**What you should do:**
Your answer must be a single number: how many lines of the data include "with".

(Entries taken from a collection)
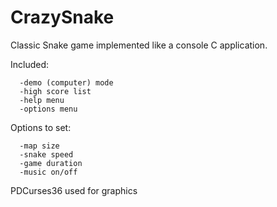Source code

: # CrazySnake

Classic Snake game implemented like a console C application.

Included:

      -demo (computer) mode
      -high score list
      -help menu
      -options menu
  
Options to set:

      -map size
      -snake speed
      -game duration
      -music on/off
      

PDCurses36 used for graphics

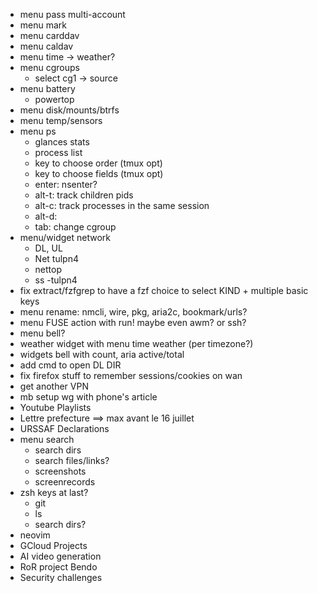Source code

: * menu pass multi-account
* menu mark
* menu carddav
* menu caldav
* menu time -> weather?
* menu cgroups
  * select cg1 -> source
* menu battery
  * powertop
* menu disk/mounts/btrfs
* menu temp/sensors
* menu ps
  * glances stats
  * process list
  * key to choose order (tmux opt)
  * key to choose fields (tmux opt)
  * enter: nsenter?
  * alt-t: track children pids
  * alt-c: track processes in the same session
  * alt-d:
  * tab: change cgroup
* menu/widget network
  * DL, UL
  * Net tulpn4
  * nettop
  * ss -tulpn4
* fix extract/fzfgrep to have a fzf choice to select KIND + multiple basic keys 
* menu rename: nmcli, wire, pkg, aria2c, bookmark/urls?
* menu FUSE action with run! maybe even awm? or ssh?
* menu bell?
* weather widget with menu time weather (per timezone?)
* widgets bell with count, aria active/total
* add cmd to open DL DIR
* fix firefox stuff to remember sessions/cookies on wan
* get another VPN
* mb setup wg with phone's article
* Youtube Playlists
* Lettre prefecture ==> max avant le 16 juillet
* URSSAF Declarations
* menu search
  * search dirs
  * search files/links?
  * screenshots
  * screenrecords
* zsh keys at last?
  * git
  * ls
  * search dirs?
* neovim
* GCloud Projects
* AI video generation
* RoR project Bendo
* Security challenges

**Output for this exercise:**
4